Until a few years ago, the small city of Ghent in Belgium struggled with traffic and smog in its city center. Then, in 2017, the city adopted a new traffic plan to limit non-essential cars from its center and used a tactical urbanism approach to make the change cheaply, adding planters and simple concrete barriers to block off roads and cameras to help with enforcement. Now more than a third of residents commute by bike, and smog is no longer such a problem.
Following in Ghent’s footsteps, the small city of York plans to ban most cars from its medieval city center by 2023. As with other cities designed before the existence of cars—York was first settled by the Romans in 71 AD—it’s better suited for walking than driving. It has the same street plan as it did when “the Vikings were here”, and it’s not designed to take the volume of cars seen now, which leads to congestion.
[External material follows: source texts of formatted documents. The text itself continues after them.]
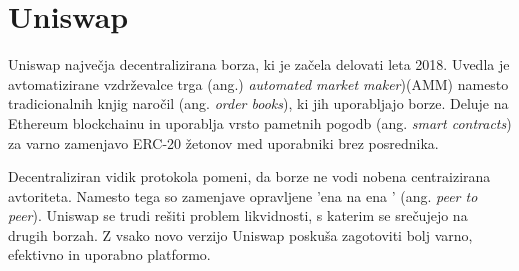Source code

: \documentclass[a4paper,12pt]{article}%
\begin{document}

 

\section{Uniswap}
Uniswap največja decentralizirana borza, ki je začela delovati leta 2018. Uvedla je avtomatizirane vzdrževalce trga (ang.) \textit{automated market maker})(AMM) namesto tradicionalnih knjig naročil (ang. \textit{order books}), ki jih uporabljajo borze. Deluje na Ethereum blockchainu in uporablja vrsto pametnih pogodb (ang. \textit{smart contracts}) za varno zamenjavo ERC-20 žetonov med uporabniki brez posrednika. 

Decentraliziran vidik protokola pomeni, da borze ne vodi nobena centraizirana avtoriteta. Namesto tega so zamenjave opravljene 'ena na ena ' (ang. \textit{peer to peer}). Uniswap se trudi rešiti problem likvidnosti, s katerim se srečujejo na drugih borzah. Z vsako novo verzijo Uniswap poskuša zagotoviti bolj varno, efektivno in uporabno platformo. 

\end{document}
The city now has to figure out how the car ban will actually work and will begin meeting with residents to figure out the details. The ban only applies to “non-essential” private cars, so the streets won’t be completely free of vehicles—delivery trucks, taxis, disabled drivers, buses, and others will still be able to drive in the area.
But by dramatically reducing the number of cars, the city expects that buses will be able to move more quickly, making public transportation more appealing, and biking will feel safer, so more people choose to bike.
If York can manage to make its city car-free, it could provide a blueprint that other small, older cities can follow.